All crops have something called a light saturation point (LSP), where they don’t benefit in any measurable way from being exposed to additional sunlight. In fact, when crops reach their LSP, they dramatically increase their water consumption and actually sweat, a process called transpiration. Research has demonstrated that a plant will lose nearly 99% of its lifetime intake of water through transpiration.

The concept of agrivoltaics is elegantly simple, yet profound. As of March 2024, the National Renewable Energy Laboratory had identified nearly 500 agrivoltaic projects in the U.S., representing over 8.2GW of solar capacity. Most of these projects are grazing and pollinator habitats, with only about 30 of those focusing on crops.

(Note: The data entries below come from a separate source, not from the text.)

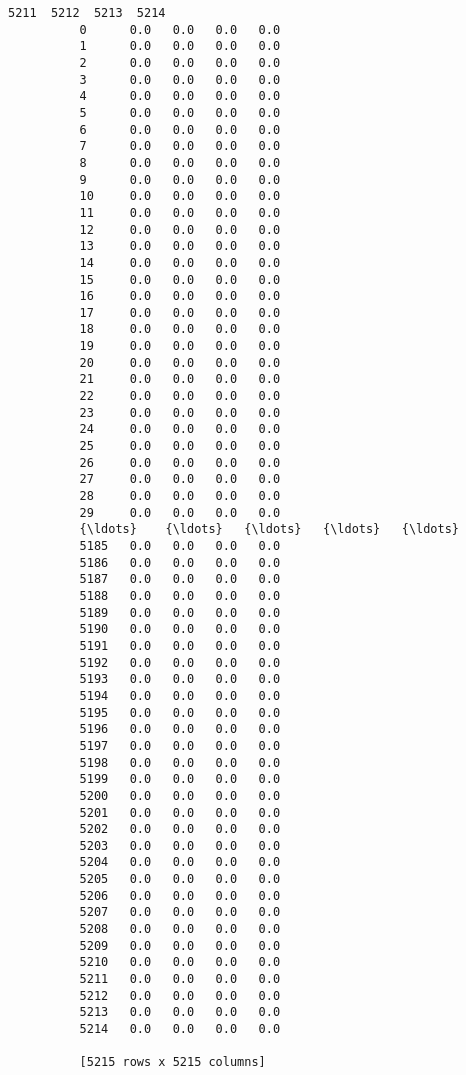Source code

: \documentclass[11pt]{article}
\begin{document}
\begin{Verbatim}[commandchars=\\\{\}]
                5211  5212  5213  5214  
          0      0.0   0.0   0.0   0.0  
          1      0.0   0.0   0.0   0.0  
          2      0.0   0.0   0.0   0.0  
          3      0.0   0.0   0.0   0.0  
          4      0.0   0.0   0.0   0.0  
          5      0.0   0.0   0.0   0.0  
          6      0.0   0.0   0.0   0.0  
          7      0.0   0.0   0.0   0.0  
          8      0.0   0.0   0.0   0.0  
          9      0.0   0.0   0.0   0.0  
          10     0.0   0.0   0.0   0.0  
          11     0.0   0.0   0.0   0.0  
          12     0.0   0.0   0.0   0.0  
          13     0.0   0.0   0.0   0.0  
          14     0.0   0.0   0.0   0.0  
          15     0.0   0.0   0.0   0.0  
          16     0.0   0.0   0.0   0.0  
          17     0.0   0.0   0.0   0.0  
          18     0.0   0.0   0.0   0.0  
          19     0.0   0.0   0.0   0.0  
          20     0.0   0.0   0.0   0.0  
          21     0.0   0.0   0.0   0.0  
          22     0.0   0.0   0.0   0.0  
          23     0.0   0.0   0.0   0.0  
          24     0.0   0.0   0.0   0.0  
          25     0.0   0.0   0.0   0.0  
          26     0.0   0.0   0.0   0.0  
          27     0.0   0.0   0.0   0.0  
          28     0.0   0.0   0.0   0.0  
          29     0.0   0.0   0.0   0.0  
          {\ldots}    {\ldots}   {\ldots}   {\ldots}   {\ldots}  
          5185   0.0   0.0   0.0   0.0  
          5186   0.0   0.0   0.0   0.0  
          5187   0.0   0.0   0.0   0.0  
          5188   0.0   0.0   0.0   0.0  
          5189   0.0   0.0   0.0   0.0  
          5190   0.0   0.0   0.0   0.0  
          5191   0.0   0.0   0.0   0.0  
          5192   0.0   0.0   0.0   0.0  
          5193   0.0   0.0   0.0   0.0  
          5194   0.0   0.0   0.0   0.0  
          5195   0.0   0.0   0.0   0.0  
          5196   0.0   0.0   0.0   0.0  
          5197   0.0   0.0   0.0   0.0  
          5198   0.0   0.0   0.0   0.0  
          5199   0.0   0.0   0.0   0.0  
          5200   0.0   0.0   0.0   0.0  
          5201   0.0   0.0   0.0   0.0  
          5202   0.0   0.0   0.0   0.0  
          5203   0.0   0.0   0.0   0.0  
          5204   0.0   0.0   0.0   0.0  
          5205   0.0   0.0   0.0   0.0  
          5206   0.0   0.0   0.0   0.0  
          5207   0.0   0.0   0.0   0.0  
          5208   0.0   0.0   0.0   0.0  
          5209   0.0   0.0   0.0   0.0  
          5210   0.0   0.0   0.0   0.0  
          5211   0.0   0.0   0.0   0.0  
          5212   0.0   0.0   0.0   0.0  
          5213   0.0   0.0   0.0   0.0  
          5214   0.0   0.0   0.0   0.0  
          
          [5215 rows x 5215 columns]
\end{Verbatim}
            
\end{document}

Traditional solar farms often occupy vast expanses of land, limiting their compatibility with agriculture. However, agrivoltaics flips this paradigm by utilizing the space above and between crops for solar panels. This dual-use approach not only maximizes land efficiency but also eliminates the “either/or” choice between energy production and food cultivation.

The Tri Cities is an expansive and wind-swept region in Southwest Washington and serves as the breadbasket for the nation’s second-most dynamic agricultural economy, producing more than 300 different crops — trailing only California.

Feeding Billions With Clean Energy

Since the last ice age, humans have managed to clear one-third of the Earth’s forests and two-thirds of its wild grasslands, much of it for agriculture, yet arable land is at an all-time premium. As the world population is pushing past 8 billion — there’s ever-increasing pressure on farmland to produce more food while states continue to pinch them by mandating more clean-energy practices.

The state of Washington has some of the most aggressive clean energy policies in the nation, mandating that coal-generated electricity be eliminated from the state’s energy profile by next year. This robust food production combined with enthusiastic legislation has created competition for space as land-hungry solar arrays and towering wind farms gobble up land in the rolling hills of Southwest Washington. 

At the end of 2022, the state’s Energy Facility Site Evaluation Council approved plans to cover 1,700 acres of agricultural land with photovoltaic (PV) panels, while construction on what will be the state’s largest wind farm is supposed to start next year, fueling community concerns over the long-term impacts of losing priceless cropland. 

A recent study from the University of California, Davis, however, shows how farmers may soon be able to harvest crops and energy together. 

The particles that make up light, called photons, have different properties — blue ones have higher energy than their red counterparts, resulting in light with shorter wavelengths and a higher frequency. While that gives blue light the jolt needed to generate power, the extra pulsing also generates heat.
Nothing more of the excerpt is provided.